Amgen, Inc. (NASDAQ:AMGN)’s revenues, which have stabilized in the last several quarters, come from well established drugs, including blockbuster Enbrel. Enbrel sales continue to climb modestly as its price increases, growing 11% from the same period last year to $1.04 billion in Q1 2013. Amgen has done well to protect Enbrel from generic competition, using some fancy legal work to extend its patent to 2028, and revenue will take an additional bump as Pfizer Inc. (NYSE:PFE)’s royalty rights drop by year’s end. Enbrel sales growth has been offset by waning sales of Neupogen and Aranesp.
The Pipeline Says “Growth”
Amgen’s pipeline is pretty impressive. Of the set of currently approved drugs, Amgen is seeking to expand the labels of Prolia for osteoporosis, Xgeva for bone cancers, Vectibix for colorectal cancers, and Aranesp for myelodysplastic syndromes, or diseases of the bone marrow. With their current indications, Prolia and Xgeva saw 46% and 61% sales growth in the first quarter YOY, respectively.
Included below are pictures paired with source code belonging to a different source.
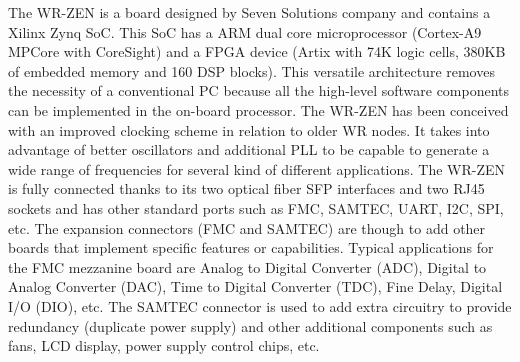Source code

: 
The WR-ZEN is a board designed by Seven Solutions company and contains a Xilinx Zynq SoC. This SoC has a ARM dual core microprocessor (Cortex-A9 MPCore with CoreSight) and a FPGA device (Artix with 74K logic cells, 380KB of embedded memory and 160 DSP blocks). This versatile architecture removes the necessity of a conventional PC because all the high-level software components can be implemented in the on-board processor. The WR-ZEN has been conceived with an improved clocking scheme in relation to older WR nodes.  It takes into advantage of better oscillators and additional PLL to be capable to generate a wide range of frequencies for several kind of different applications. The WR-ZEN is fully connected thanks to its two optical fiber SFP interfaces and two RJ45 sockets and has other standard ports such as FMC, SAMTEC, UART, I2C, SPI, etc. The expansion connectors (FMC and SAMTEC) are though to add other boards that implement specific features or capabilities. Typical applications for the FMC mezzanine board are Analog to Digital Converter (ADC), Digital to Analog Converter (DAC), Time to Digital Converter (TDC), Fine Delay, Digital I/O (DIO), etc. The SAMTEC connector is used to add extra circuitry to provide redundancy (duplicate power supply) and other additional components such as fans, LCD display, power supply control chips, etc.

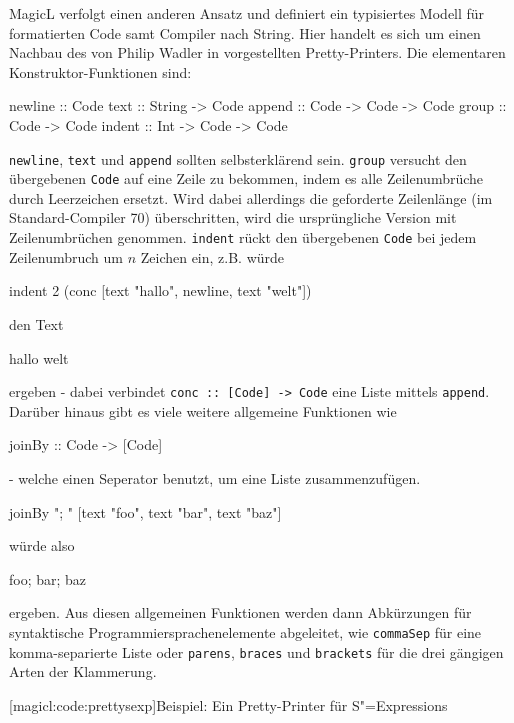 \documentclass[11pt, a4paper, bibgerm]{scrbook}
\newcommand\icode[1]{\lstinline?#1?}
\newcommand\lsubsection{}
\newcommand{\sexps}{S"=Expressions}
\begin{document}
MagicL verfolgt einen anderen Ansatz und definiert ein typisiertes
Modell für formatierten Code samt Compiler nach String. Hier handelt es
sich um einen Nachbau des von Philip Wadler in
\cite[S.223ff]{FunOfProgramming} vorgestellten Pretty-Printers. Die
elementaren Konstruktor-Funktionen sind:
\begin{code}
newline :: Code
text    :: String -> Code
append  :: Code   -> Code -> Code
group   :: Code   -> Code
indent  :: Int    -> Code -> Code
\end{code}

\icode{newline}, \icode{text} und \icode{append} sollten selbsterklärend
sein. \icode{group} versucht den übergebenen \icode{Code} auf eine Zeile
zu bekommen, indem es alle Zeilenumbrüche durch Leerzeichen
ersetzt. Wird dabei allerdings die geforderte Zeilenlänge (im
Standard-Compiler 70) überschritten, wird die ursprüngliche Version mit
Zeilenumbrüchen genommen. \icode{indent} rückt den übergebenen
\icode{Code} bei jedem Zeilenumbruch um $n$ Zeichen ein, z.B. würde
\begin{code}
indent 2 (conc [text "hallo", newline, text "welt"])
\end{code}
den Text
\begin{code}
hallo
  welt
\end{code}
ergeben - dabei verbindet \icode{conc :: [Code] -> Code} eine Liste
mittels \icode{append}. Darüber hinaus gibt es viele weitere allgemeine
Funktionen wie
\begin{code}
  joinBy :: Code -> [Code]
\end{code}
- welche einen Seperator benutzt, um eine Liste zusammenzufügen.
\begin{code}
joinBy "; " [text "foo", text "bar", text "baz"]
\end{code}
würde also
\begin{code}
foo; bar; baz
\end{code}
ergeben. Aus diesen allgemeinen Funktionen werden dann Abkürzungen für
syntaktische Programmiersprachenelemente abgeleitet, wie
\icode{commaSep} für eine komma-separierte Liste oder \icode{parens},
\icode{braces} und \icode{brackets} für die drei gängigen Arten der
Klammerung.

\lsubsection[magicl:code:prettysexp]{Beispiel: Ein Pretty-Printer für \sexps{}}
\end{document}
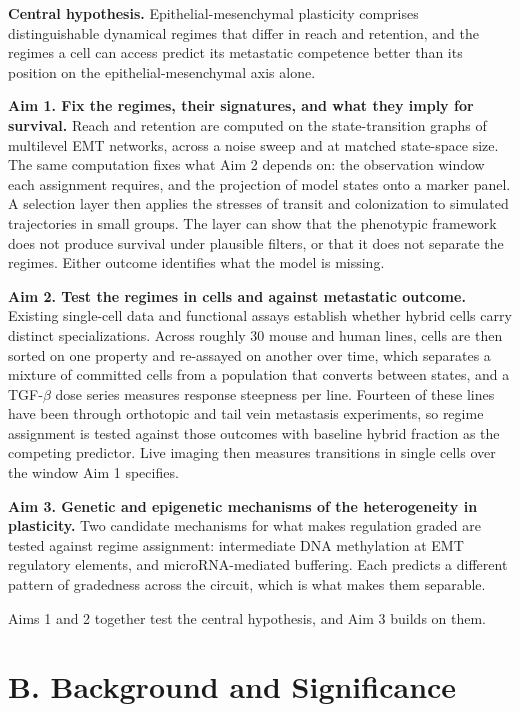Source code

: \documentclass[12pt,letterpaper]{article}
\newcommand{\chg}[1]{\textcolor{chgcolor}{#1}}
\newcommand{\chg}[1]{#1}
\newcommand{\lead}[1]{\textbf{#1}}
\begin{document}
\lead{Central hypothesis.} Epithelial-mesenchymal plasticity comprises distinguishable dynamical regimes that differ in reach and retention, and the regimes a cell can access predict its metastatic competence better than its position on the epithelial-mesenchymal axis alone.

\lead{Aim 1. Fix the regimes, their signatures, and what they imply for survival.} Reach and retention are computed on the state-transition graphs of multilevel EMT networks, across a noise sweep and at matched state-space size. The same computation fixes what Aim 2 depends on: the observation window each assignment requires, and the projection of model states onto a marker panel. A selection layer then applies the stresses of transit and colonization to simulated trajectories in small groups. The layer can show that the phenotypic framework does not produce survival under plausible filters, or that it does not separate the regimes. Either outcome identifies what the model is missing.

\lead{Aim 2. Test the regimes in cells and against metastatic outcome.} Existing single-cell data and functional assays establish whether hybrid cells carry distinct specializations. Across roughly 30 mouse and human lines, cells are then sorted on one property and re-assayed on another over time, which separates a mixture of committed cells from a population that converts between states, and a TGF-$\beta$ dose series measures response steepness per line. Fourteen of these lines have been through orthotopic and tail vein metastasis experiments, so regime assignment is tested against those outcomes with baseline hybrid fraction as the competing predictor. Live imaging then measures transitions in single cells over the window Aim 1 specifies.

\lead{Aim 3. Genetic and epigenetic mechanisms of the heterogeneity in plasticity.} \chg{Two} candidate mechanisms for what makes regulation graded are tested against regime assignment: intermediate DNA methylation at EMT regulatory elements\chg{,} and microRNA-mediated buffering. Each predicts a different pattern of gradedness across the circuit, which is what makes them separable.

Aims 1 and 2 together test the central hypothesis, and Aim 3 builds on them.

\section{B. Background and Significance}
\end{document}
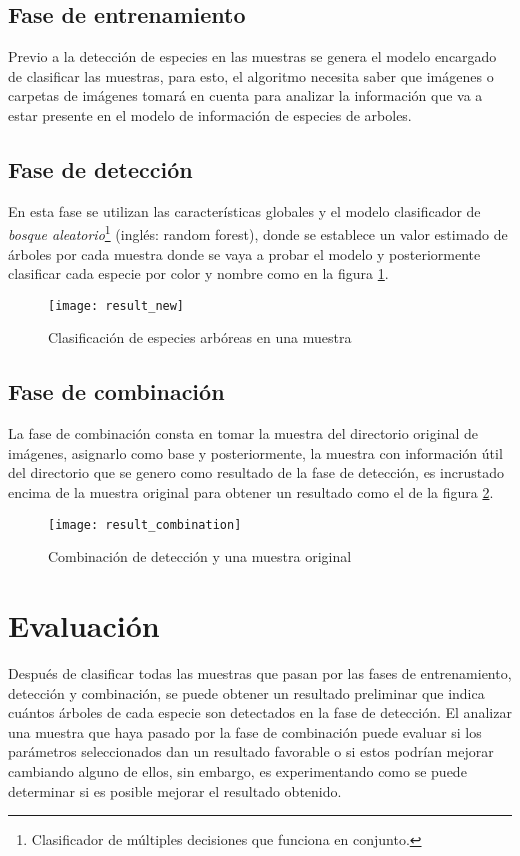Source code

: \documentclass[review]{elsarticle}
\begin{document}
\subsection{Fase de entrenamiento}
Previo a la detección de especies en las muestras se genera el modelo encargado de clasificar las muestras, para esto, el algoritmo necesita saber que imágenes o carpetas de imágenes tomará en cuenta para analizar la información que va a estar presente en el modelo de información de especies de arboles. 

\subsection{Fase de detección}
En esta fase se utilizan las características globales y el modelo clasificador de {\em bosque aleatorio}\footnote{Clasificador de múltiples decisiones que funciona en conjunto.} (inglés: random forest), donde se establece un valor estimado de árboles por cada muestra donde se vaya a probar el modelo y posteriormente clasificar cada especie por color y nombre como en la figura \ref{Clasificación de especies arbóreas en una muestra}.
\\

\begin{figure}[H]
  \centering
         \texttt{[image: result\_new]}
    \caption{Clasificación de especies arbóreas en una muestra}
    \label{Clasificación de especies arbóreas en una muestra}
\end{figure}

\subsection{Fase de combinación}
La fase de combinación consta en tomar la muestra del directorio original de imágenes, asignarlo como base y posteriormente, la muestra con información útil del directorio que se genero como resultado de la fase de detección, es incrustado encima de la muestra original para obtener un resultado como el de la figura \ref{Combinación de detección y una muestra original}.


\begin{figure}[H]
  \centering
  \texttt{[image: result\_combination]}
    \caption{Combinación de detección y una muestra original}
    \label{Combinación de detección y una muestra original}
\end{figure}
\clearpage

\section{Evaluación}
Después de clasificar todas las muestras que pasan por las fases de entrenamiento, detección y combinación, se puede obtener un resultado preliminar que indica  cuántos árboles de cada especie son detectados en la fase de detección. El analizar una muestra que haya pasado por la fase de combinación puede evaluar si los parámetros seleccionados dan un resultado favorable o si estos podrían mejorar cambiando alguno de ellos, sin embargo, es experimentando como se puede determinar si es posible mejorar el resultado obtenido.\\
\end{document}
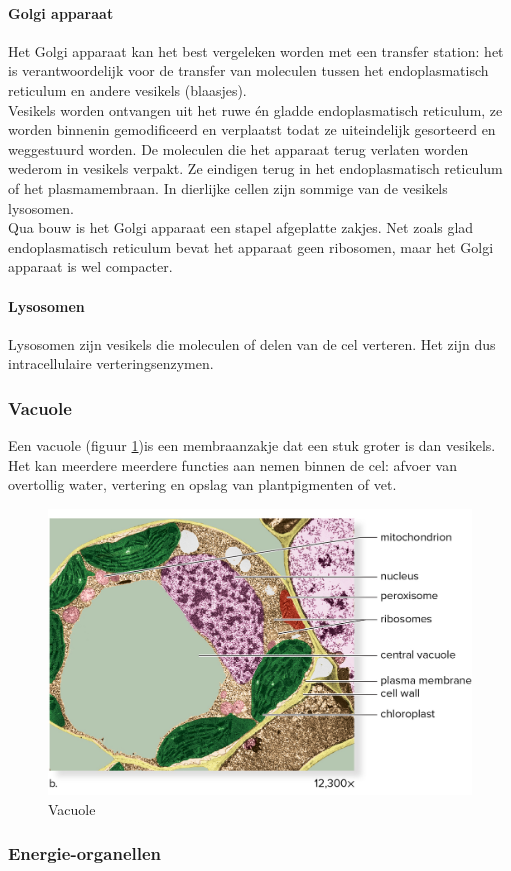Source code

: \documentclass[a4paper,kul]{kulakarticle} %
\begin{document}
\paragraph{Golgi apparaat}
Het Golgi apparaat kan het best vergeleken worden met een transfer station: het is verantwoordelijk voor de transfer van moleculen tussen het endoplasmatisch reticulum en andere vesikels (blaasjes). \\
Vesikels worden ontvangen uit het ruwe én gladde endoplasmatisch reticulum, ze worden binnenin gemodificeerd en verplaatst todat ze uiteindelijk gesorteerd en weggestuurd worden. De moleculen die het apparaat terug verlaten worden wederom in vesikels verpakt. Ze eindigen terug in het endoplasmatisch reticulum of het plasmamembraan. In dierlijke cellen zijn sommige van de vesikels lysosomen.  \\
Qua bouw is het Golgi apparaat een stapel afgeplatte zakjes. Net zoals glad endoplasmatisch reticulum bevat het apparaat geen ribosomen, maar het Golgi apparaat is wel compacter.
\paragraph{Lysosomen}
Lysosomen zijn vesikels die moleculen of delen van de cel verteren. Het zijn dus intracellulaire verteringsenzymen.
\subsubsection{Vacuole}
Een vacuole (figuur \ref{fig:vacuole})is een membraanzakje dat een stuk groter is dan vesikels. Het kan meerdere meerdere functies aan nemen binnen de cel: afvoer van overtollig water, vertering en opslag van plantpigmenten of vet.
\begin{figure}[!h]
	\centering
	\includegraphics[width=0.5\linewidth]{Vacuole}
	\caption[Vacuole]{Vacuole}
	\label{fig:vacuole}
\end{figure}
\newpage
\subsubsection{Energie-organellen}
\end{document}
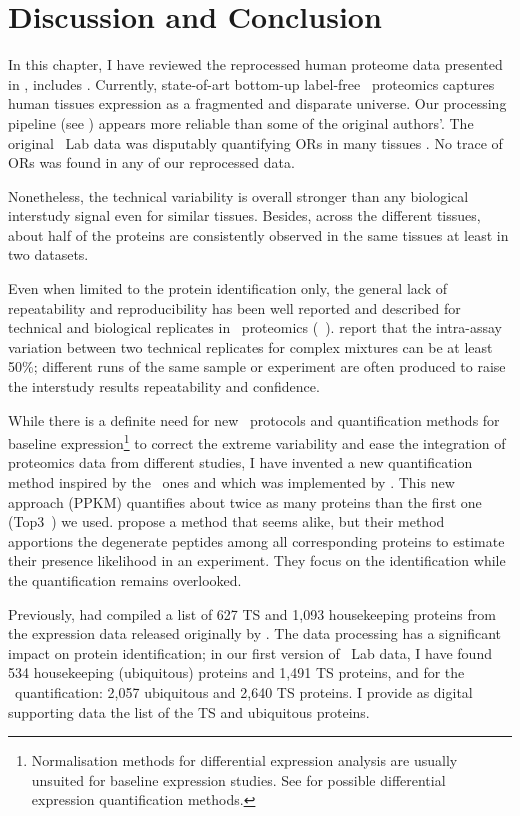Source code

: 
\section{Discussion and Conclusion}

In this chapter, I have reviewed the reprocessed human proteome data
presented in ,
includes \citet{PandeyData,KusterData}.
Currently, state-of-art bottom-up label-free \ms\ proteomics captures
human tissues expression as a fragmented and disparate universe.
Our processing pipeline (see )
appears more reliable than some of the original authors'.
The original \pandey\ Lab data was disputably quantifying \glspl{OR} in many tissues
.
No trace of \glspl{OR} was found in any of our reprocessed data.\mybr\

Nonetheless, the technical variability is overall stronger
than any biological interstudy signal even for similar tissues.
Besides, across the different tissues,
about half of the proteins are consistently observed
in the same tissues at least in two datasets.\mybr\

Even when limited to the protein identification only,
the general lack of repeatability and reproducibility
has been well reported and described
for technical and biological replicates in \ms\ proteomics
(\eg\ \citet{Tu2014-yj,Tabb2010-ro}).
\citet{Canterbury2014-oi} report that
the intra-assay variation between two technical replicates for complex mixtures
can be at least 50\%;
different runs of the same sample or experiment are often produced to raise
the interstudy results repeatability and confidence.\mybr\

While there is a definite need for new \ms\ protocols and quantification methods
for baseline expression\footnote{Normalisation methods for differential expression
analysis are usually unsuited for baseline expression studies.
See \citet{Valikangas2018-yj} for possible differential expression quantification
methods.} to correct the extreme variability
and ease the integration of proteomics data from different studies,
I have invented a new quantification method inspired by the \Rnaseq\ ones and
which was implemented by \james.
This new approach (\gls{PPKM}) quantifies
about twice as many proteins than the first one (Top3~) we used.
\citet{Nesvizhskii2003-ls} propose a method that seems alike,
but their method apportions the degenerate peptides
among all corresponding proteins to estimate their presence likelihood in an experiment.
They focus on the identification while the quantification remains overlooked.\mybr\

Previously, \citet{Liu2014-xr} had compiled a list of 627 \gls{TS} and
1,093 housekeeping proteins
from the expression data released originally by \citet{PandeyData}.
The data processing has a significant impact on protein identification;
in our first version of \pandey\ Lab data,
I have found 534 housekeeping (ubiquitous) proteins and 1,491 \gls{TS} proteins,
and for the \PPKM\ quantification: 2,057 ubiquitous and 2,640 \gls{TS} proteins.
I provide as digital supporting data the list of the \gls{TS} and
ubiquitous proteins.\mybr\

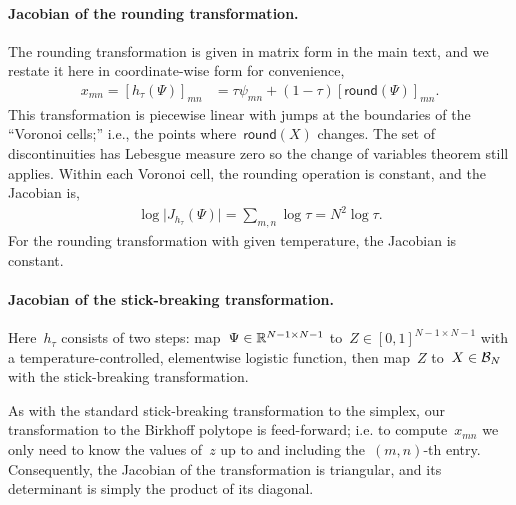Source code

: \documentclass[twoside]{article}
\begin{document}
\paragraph{Jacobian of the rounding transformation.}
The rounding transformation is given in matrix form
in the main text, and we restate it here in coordinate-wise form
for convenience,
\begin{align*}
  x_{mn} = [h_\tau(\Psi)]_{mn} &= \tau \psi_{mn} + (1-\tau) [\mathsf{round}(\Psi)]_{mn}.
\end{align*}
This transformation is piecewise linear with jumps at the boundaries
of the ``Voronoi cells;'' i.e., the points where~$\mathsf{round}(X)$
changes. The set of discontinuities has Lebesgue measure zero so the
change of variables theorem still applies.  Within each Voronoi cell,
the rounding operation is constant, and the Jacobian is,
\begin{align*}
  \log \big| J_{h_\tau}(\Psi) \big| = \sum_{m,n} \log \tau = N^2 \log \tau.
\end{align*}
For the rounding transformation with given temperature, the Jacobian
is constant.

\paragraph{Jacobian of the stick-breaking transformation.}
Here~$h_\tau$ consists of two steps:
map~${\Psi \in \mathbb{R}^{N-1 \times N-1}}$
to~$Z \in [0,1]^{N-1 \times N-1}$ with a temperature-controlled,
elementwise logistic function, then map~$Z$ to~$X \in \mathcal{B}_N$ with the
stick-breaking transformation.

As with the standard stick-breaking transformation to the simplex,
our transformation to the Birkhoff polytope is feed-forward;
i.e. to compute~$x_{mn}$ we only need to know the values of~$z$
up to and including the~$(m,n)$-th entry. Consequently, the
Jacobian of the transformation is triangular, and its determinant
is simply the product of its diagonal.
\end{document}
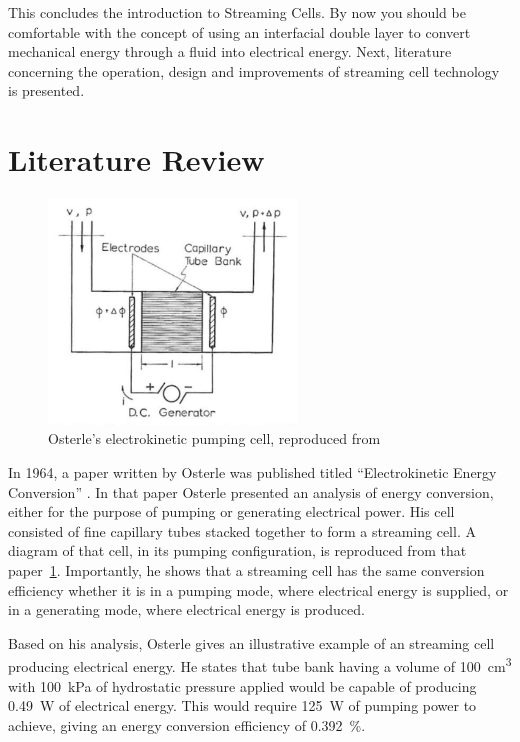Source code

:     This concludes the introduction to Streaming Cells.
    By now you should be comfortable with the concept of using an interfacial double layer to convert mechanical energy through a fluid into electrical energy.
    Next, literature concerning the operation, design and improvements of streaming cell technology is presented.

  \section{Literature Review}

    \begin{figure}
      \centering
      \includegraphics[height=6cm]{content/pt1/Osterle_ElectrokineticCell.png}
      \caption{\label{fig:Osterle_cell}Osterle's electrokinetic pumping cell, reproduced from \cite{Osterle1964}}
    \end{figure}

    In 1964, a paper written by Osterle was published titled ``Electrokinetic Energy Conversion'' \cite{Osterle1964}.
    In that paper Osterle presented an analysis of energy conversion, either for the purpose of pumping or generating electrical power.
    His cell consisted of fine capillary tubes stacked together to form a streaming cell.
    A diagram of that cell, in its pumping configuration, is reproduced from that paper~\cref{fig:Osterle_cell}.
    Importantly, he shows that a streaming cell has the same conversion efficiency whether it is in a pumping mode, where electrical energy is supplied, or in a generating mode, where electrical energy is produced.

    Based on his analysis, Osterle gives an illustrative example of an streaming cell producing electrical energy.
    He states that tube bank having a volume of \SI{100}{\centi\meter\cubed} with \SI{100}{\kilo\pascal} of hydrostatic pressure applied would be capable of producing \SI{0.49}{\watt} of electrical energy.
    This would require \SI{125}{\watt} of pumping power to achieve, giving an energy conversion efficiency of \SI{0.392}{\percent}.

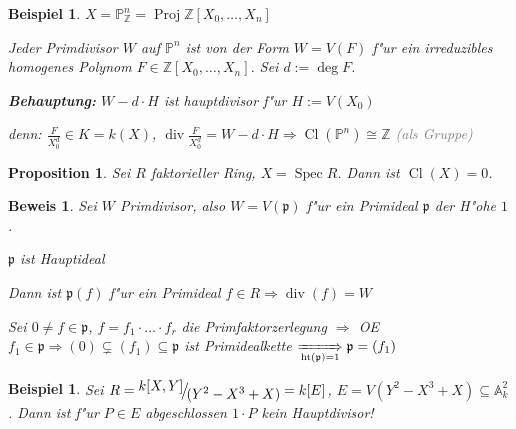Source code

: \documentclass[paper = A4, fontsize=12pt, numbers=noendperiod, chapterprefix=true]{scrbook}
\theoremstyle{break}
\newtheorem{Prop}[Def]{Proposition}
\newtheorem{Bsp}[Def]{Beispiel}
\theoremstyle{nonumberbreak}
\newtheorem{bsp}{Beispiel}
\newtheorem{bew}{Beweis}
\theoremstyle{nonumberplain}
\DeclareMathOperator{\Cl}{Cl}
\DeclareMathOperator{\Proj}{Proj}
\DeclareMathOperator{\Spec}{Spec}
\DeclareMathOperator{\ddiv}{div}
\DeclareMathOperator{\Ht}{ht}
\newcommand{\A}{\mathbb{A}}
\newcommand{\IP}{\mathbb{P}}%
\newcommand{\Z}{\mathbb{Z}}
\newcommand{\p}{\mathfrak{p}} %
\newcommand{\FakRaum}[2]{
	\raisebox{0.7ex}{\ensuremath{#1}}
	\ensuremath{\mkern-3mu}\big/\ensuremath{\mkern-3mu}
	\raisebox{-0.6ex}{\ensuremath{#2}}}
\renewcommand{\OE}{O\!\!E~}
\begin{document}
\begin{Bsp}
$X = \IP_\Z^n = \Proj \Z[X_0,\ldots ,X_n]$

Jeder Primdivisor $W$ auf $\IP^n$ ist von der Form $W = V(F)$ f"ur ein irreduzibles homogenes Polynom $F \in \Z[X_0,\ldots ,X_n]$. Sei $d := \deg F$.

\textbf{Behauptung:} $W - d \cdot H$ ist hauptdivisor f"ur $H := V(X_0)$

\emph{denn:} $\frac{F}{X_0^d} \in K = k(X)$, $\ddiv \frac{F}{X_0^d} = W - d \cdot H \Rightarrow \Cl(\IP^n) \cong \Z$ \textcolor{gray}{(als Gruppe)}
\end{Bsp}

\begin{Prop}\label{11.3}
Sei $R$ faktorieller Ring, $X = \Spec R$. Dann ist $\Cl(X) = 0$.
\end{Prop}

\begin{bew}
Sei $W$ Primdivisor, also $W = V(\p)$ f"ur ein Primideal $\p$ der H"ohe $1$.

\begin{description}[\setlabelstyle{\bfseries}]
	\item[Behauptung:]$\p$ ist Hauptideal
\end{description}

Dann ist $\p(f)$ f"ur ein Primideal $f \in R \Rightarrow \ddiv(f) = W$

\begin{description}[\setlabelstyle{\itshape}]
	\item[Beweis der Behauptung:]Sei $0 \ne f \in \p$, $f = f_1 \cdot \ldots \cdot f_r$ die Primfaktorzerlegung $\Rightarrow$ \OE $f_1 \in \p \Rightarrow (0) \subsetneq (f_1) \subseteq \p$ ist Primidealkette $\xRightarrow[\Ht(\p) = 1]{} \p = (f_1)$
\end{description}\end{bew}

\begin{bsp}
Sei $R = \FakRaum{k[X,Y]}{(Y^2-X^3+X)} = k[E]$, $E = V(Y^2-X^3+X) \subseteq \A_k^2$. Dann ist f"ur $P \in E$ abgeschlossen $1 \cdot P$ kein Hauptdivisor!
\end{bsp}

\end{document}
Label expansion should provide further revenue growth.
More interestingly, the novel drug candidates in Amgen, Inc. (NASDAQ:AMGN)’s pipeline are worth a second look. Amgen has six new candidates currently in Phase 3 trials, as well as six different drugs in Phase 2 (in addition, some of the drugs in Phase 3 trials also have trials in Phase 2 for other indications).
The most noteworthy development-stage drug is AMG145 for the treatment of hyperlipidemia — a collection of disorders including elevated triglycerides or cholesterol. AMG145, a PCSK9 inhibitor, works by mimicking a naturally occurring mutation that results in decreased basal levels of LDL, or bad, cholesterol.